Mobile-First Rebuild
The original swatch grid displayed at the same size regardless of viewport. On a phone, users were trying to tap 24px color squares crammed together with no spacing. The mobile layout was redesigned with a horizontally scrollable strip, 48px minimum touch targets, clear selected states, and haptic-style visual feedback on tap. The stepped flow worked naturally on mobile since each phase was already its own focused view.
Results
- Configurator completion rate increased from 11% to 38% within the first 45 days after launch
- Average order value climbed 27%, from $1,800 to $2,286, driven by better presentation of upgrade options and add-ons
- Customer service calls dropped from 300+ per month to under 80, saving an estimated $9,900 per month in labor costs
- Mobile conversions increased by 143% after the mobile-first responsive rebuild
- 100% WCAG 2.2 AA compliance across the entire configurator and checkout flow, resolving 96 violations
- Page load time dropped from 8.2 seconds to 1.9 seconds after eliminating render-blocking scripts and lazy loading swatch imagery
Key Takeaway
The configurator was the most important page on the entire site and it was the weakest link. Customers wanted to buy. The tool would not let them. Fixing the accessibility, the performance, and the mobile experience were not three separate projects. They were all the same project: making the product actually purchasable by the people trying to purchase it.

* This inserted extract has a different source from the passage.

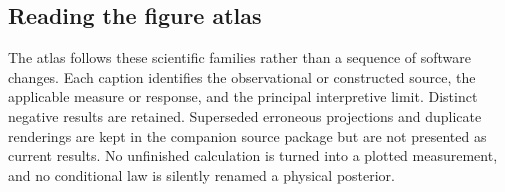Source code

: \subsection{Reading the figure atlas}

The atlas follows these scientific families rather than a sequence of software changes. Each caption identifies the observational or constructed source, the applicable measure or response, and the principal interpretive limit. Distinct negative results are retained. Superseded erroneous projections and duplicate renderings are kept in the companion source package but are not presented as current results. No unfinished calculation is turned into a plotted measurement, and no conditional law is silently renamed a physical posterior.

"Our configurator was the most important page on our entire site and it was our weakest link. Modern Softworks completely rebuilt how customers interact with our products online. We're seeing customers confidently customize higher-end pieces now because the experience actually guides them through it instead of overwhelming them. Our phones stopped ringing constantly and our revenue per visitor went up significantly. We should have done this years ago."
Megan Ashford, VP of Digital, Timberline Home Co.